Вера закивала с истовой серьезностью.

— Это не телогрейки шить, — продолжала Таня. — Технологии на мировом уровне. А сам он пальцем не пошевелит. Ведь тут же… — она вздохнула тяжело, — стоять на месте нельзя. Дескать, достиг чего-то и лежи пузом кверху. Надо вперед идти. А ему, — она махнула рукой, — все безразлично. Поставь — стоять будет. Положи — лежит. Без меня и телевизор бы плазменный не купили, и машину не поменяли. Вокруг дома нет газон сделать — красиво, как по телевизору показывают… а ему картошку посадить. А окучивать, собирать? Вот и выходит, все на мне. Одна я… и не нужна никому. Еще страшнее — когда при семье и совсем одна.

Ну уж, — возразила Вера насмешливо. — Сочинять-то. У тебя не мужик, а золото. Он по жизни-то прет как трактор, не остановишь.

— Да трактор-то этот я всю жизнь на своем горбу толкаю!.. Вспомни — за кого я замуж выходила. Вдовец в запое — без конца и без краю. Я после свадьбы-то еще года два бутылки из сеней выносила. Отмыла, одела, человека из него сделала. Без меня-то он бы пальцем о палец не ударил.

Вера припомнила обстоятельства, о которых рассказывала Таня.

— Любил ее очень, Ленку-то свою, шалаву. Другой бы из дома выгнал… А она… как патлы рыжие распустит — в три волосины… по улице пройдет… нос кверху… — Вера с презрительной гримасой пошевелила плечами. — Даже с такой женой ни разу на сторону не поглядел. И как умерла, года три ходил — туча тучей. Потому что правильный.

— Потому что дурак, — отрезала Таня раздраженно. — Тем более возможности появились. Съездить бы куда-нибудь… Мир поглядеть… Кто нормальные, вон в Италию ездят, во Францию, на море… Колькина бухгалтерша — муж у нее сантехникой занимается — каждый год в новую страну ездит. Нет, ему и тут речка есть, комары с мухами, ему с соленым огурцом лучше отдыхается. На него смотрят как на идиота!

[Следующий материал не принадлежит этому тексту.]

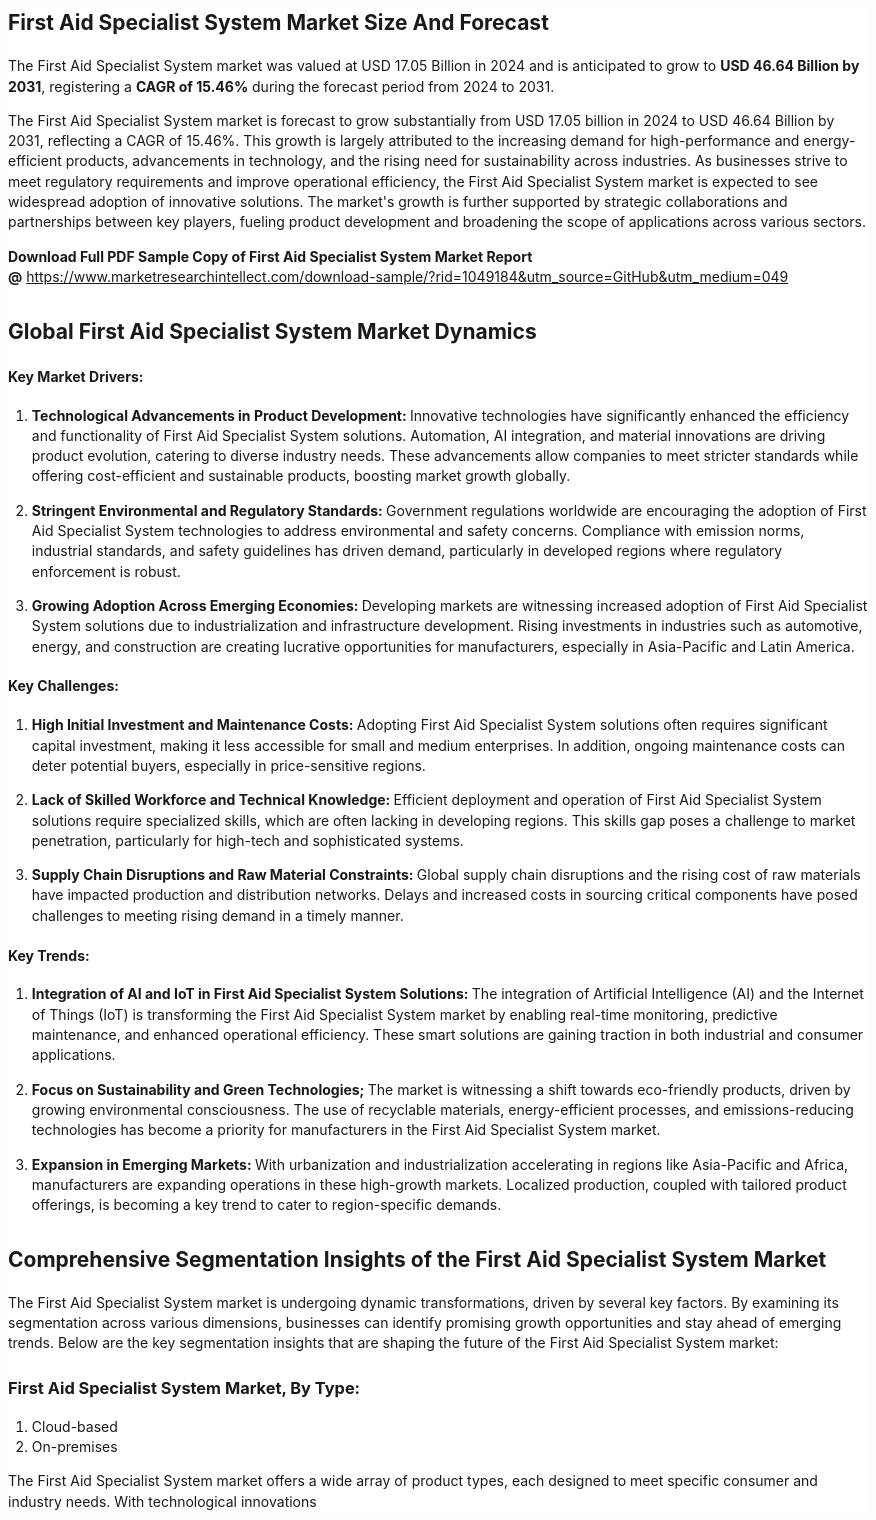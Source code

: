 <h2>First Aid Specialist System Market Size And Forecast</h2><p>The First Aid Specialist System market was valued at USD 17.05 Billion in 2024 and is anticipated to grow to <strong>USD 46.64 Billion by 2031</strong>, registering a <strong>CAGR of 15.46%</strong> during the forecast period from 2024 to 2031.</p><p>The First Aid Specialist System market is forecast to grow substantially from USD 17.05 billion in 2024 to USD 46.64 Billion by 2031, reflecting a CAGR of 15.46%. This growth is largely attributed to the increasing demand for high-performance and energy-efficient products, advancements in technology, and the rising need for sustainability across industries. As businesses strive to meet regulatory requirements and improve operational efficiency, the First Aid Specialist System market is expected to see widespread adoption of innovative solutions. The market's growth is further supported by strategic collaborations and partnerships between key players, fueling product development and broadening the scope of applications across various sectors.</p><p><strong>Download Full PDF Sample Copy of First Aid Specialist System Market Report @</strong>&nbsp;<a href="https://www.marketresearchintellect.com/download-sample/?rid=1049184&amp;utm_source=GitHub&amp;utm_medium=049">https://www.marketresearchintellect.com/download-sample/?rid=1049184&amp;utm_source=GitHub&amp;utm_medium=049</a></p><h2>Global First Aid Specialist System Market Dynamics</h2><h4><strong>Key Market Drivers:</strong></h4><ol><li><p><strong>Technological Advancements in Product Development:&nbsp;</strong>Innovative technologies have significantly enhanced the efficiency and functionality of First Aid Specialist System solutions. Automation, AI integration, and material innovations are driving product evolution, catering to diverse industry needs. These advancements allow companies to meet stricter standards while offering cost-efficient and sustainable products, boosting market growth globally.</p></li><li><p><strong>Stringent Environmental and Regulatory Standards:&nbsp;</strong>Government regulations worldwide are encouraging the adoption of First Aid Specialist System technologies to address environmental and safety concerns. Compliance with emission norms, industrial standards, and safety guidelines has driven demand, particularly in developed regions where regulatory enforcement is robust.</p></li><li><p><strong>Growing Adoption Across Emerging Economies:&nbsp;</strong>Developing markets are witnessing increased adoption of First Aid Specialist System solutions due to industrialization and infrastructure development. Rising investments in industries such as automotive, energy, and construction are creating lucrative opportunities for manufacturers, especially in Asia-Pacific and Latin America.</p></li></ol><h4><strong>Key Challenges:</strong></h4><ol><li><p><strong>High Initial Investment and Maintenance Costs:&nbsp;</strong>Adopting First Aid Specialist System solutions often requires significant capital investment, making it less accessible for small and medium enterprises. In addition, ongoing maintenance costs can deter potential buyers, especially in price-sensitive regions.</p></li><li><p><strong>Lack of Skilled Workforce and Technical Knowledge:&nbsp;</strong>Efficient deployment and operation of First Aid Specialist System solutions require specialized skills, which are often lacking in developing regions. This skills gap poses a challenge to market penetration, particularly for high-tech and sophisticated systems.</p></li><li><p><strong>Supply Chain Disruptions and Raw Material Constraints:&nbsp;</strong>Global supply chain disruptions and the rising cost of raw materials have impacted production and distribution networks. Delays and increased costs in sourcing critical components have posed challenges to meeting rising demand in a timely manner.</p></li></ol><h4><strong>Key Trends:</strong></h4><ol><li><p><strong>Integration of AI and IoT in First Aid Specialist System Solutions:&nbsp;</strong>The integration of Artificial Intelligence (AI) and the Internet of Things (IoT) is transforming the First Aid Specialist System market by enabling real-time monitoring, predictive maintenance, and enhanced operational efficiency. These smart solutions are gaining traction in both industrial and consumer applications.</p></li><li><p><strong>Focus on Sustainability and Green Technologies;&nbsp;</strong>The market is witnessing a shift towards eco-friendly products, driven by growing environmental consciousness. The use of recyclable materials, energy-efficient processes, and emissions-reducing technologies has become a priority for manufacturers in the First Aid Specialist System market.</p></li><li><p><strong>Expansion in Emerging Markets:&nbsp;</strong>With urbanization and industrialization accelerating in regions like Asia-Pacific and Africa, manufacturers are expanding operations in these high-growth markets. Localized production, coupled with tailored product offerings, is becoming a key trend to cater to region-specific demands.</p></li></ol><div class="article-main__content" data-test-id="publishing-text-block"><h2>Comprehensive Segmentation Insights of the First Aid Specialist System Market</h2><p>The First Aid Specialist System market is undergoing dynamic transformations, driven by several key factors. By examining its segmentation across various dimensions, businesses can identify promising growth opportunities and stay ahead of emerging trends. Below are the key segmentation insights that are shaping the future of the First Aid Specialist System market:</p><h3><strong>First Aid Specialist System Market, By Type:<br /></strong></h3><ol><li>Cloud-based<li> On-premises</li></ol><p>The First Aid Specialist System market offers a wide array of product types, each designed to meet specific consumer and industry needs. With technological innovations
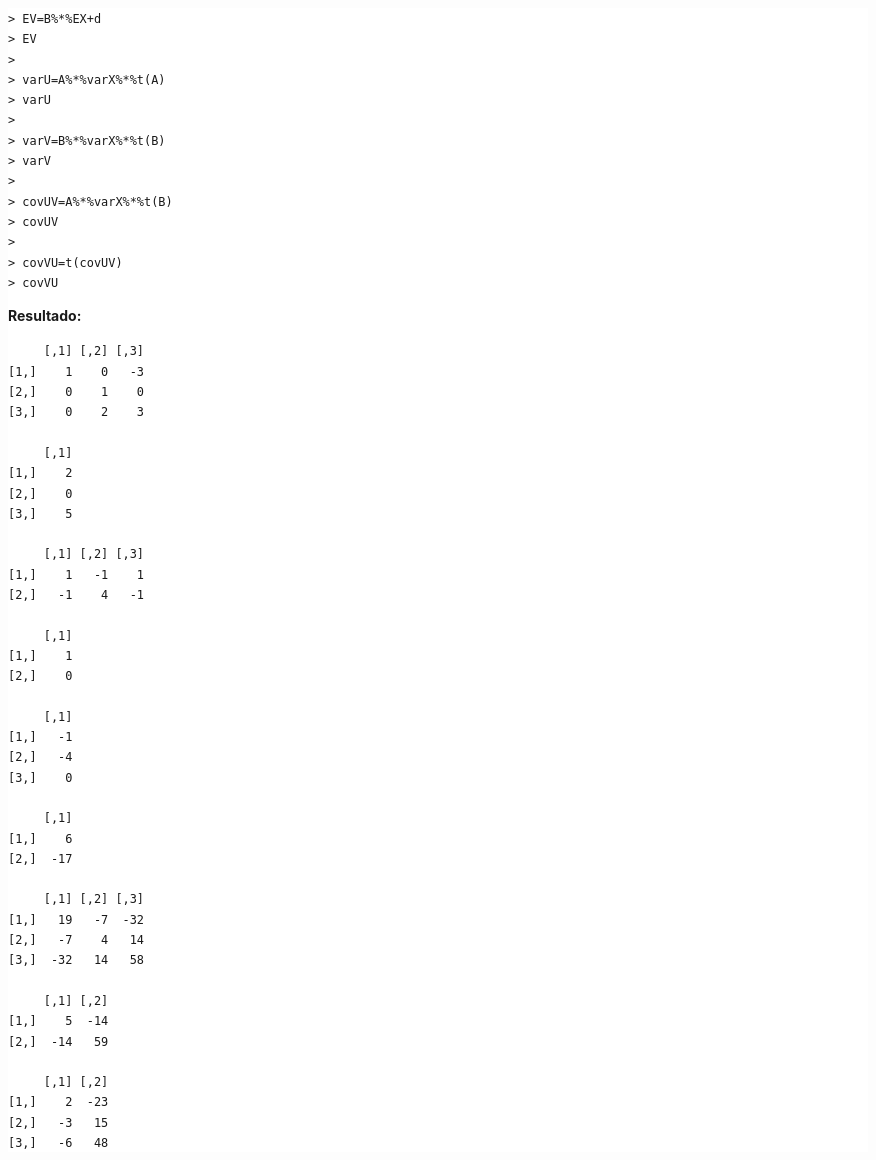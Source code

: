     > EV=B%*%EX+d
    > EV
    > 
    > varU=A%*%varX%*%t(A)
    > varU
    > 
    > varV=B%*%varX%*%t(B)
    > varV   
    > 
    > covUV=A%*%varX%*%t(B)
    > covUV
    > 
    > covVU=t(covUV)
    > covVU
    
**Resultado:**

         [,1] [,2] [,3]
    [1,]    1    0   -3
    [2,]    0    1    0
    [3,]    0    2    3

         [,1]
    [1,]    2
    [2,]    0
    [3,]    5

         [,1] [,2] [,3]
    [1,]    1   -1    1
    [2,]   -1    4   -1

         [,1]
    [1,]    1
    [2,]    0

         [,1]
    [1,]   -1
    [2,]   -4
    [3,]    0
    
         [,1]
    [1,]    6
    [2,]  -17

         [,1] [,2] [,3]
    [1,]   19   -7  -32
    [2,]   -7    4   14
    [3,]  -32   14   58

         [,1] [,2]
    [1,]    5  -14
    [2,]  -14   59

         [,1] [,2]
    [1,]    2  -23
    [2,]   -3   15
    [3,]   -6   48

— Ну, ты… — протянула Вера, не понимая, как это человека с таким достатком кто-то считает за идиота. — Зажралась, матушка. Не помнишь, какие идиоты бывают. А ты глаза-то протри да посмотри по сторонам. Один, — она указала на соседский покосившийся забор, — в канаве валяется… другой — копейки считает. Да возьми нас! Гриша как рыба об лед бьется, и еле концы с концами сводим. Хорошо, что работа есть на автостанции. А все равно — без огорода бы не прожили. Витька вообще… что он делает, куда он ездит? Его Ирка даже не спрашивает — боится. Может, на большой дороге стоит. А у тебя мужик золото, копейку в дом несет. Вчера иду мимо магазина, все мужики по бутылке тащат, а твой-то! Орешки у бабы Насти покупает.

Таня спала с лица, осунулась и потерянно спросила:

— Орешки? У бабы Насти? Орешки?..

Вера не поняла причины Таниного испуга. На всякий случай она обернулась — может, нечистая сила возникла где-то за спиной.

— Орешки, — подтвердила она недоуменно. — В карман кулечек газетный положил и пошел. Тихонько, никого не трогает, воспитанный человек. Другие-то! Михаил-то, Нины Ивановны сын, покойник, как стал большие деньги получать, так жену с колуном по улице гонял… не тем будь помянут.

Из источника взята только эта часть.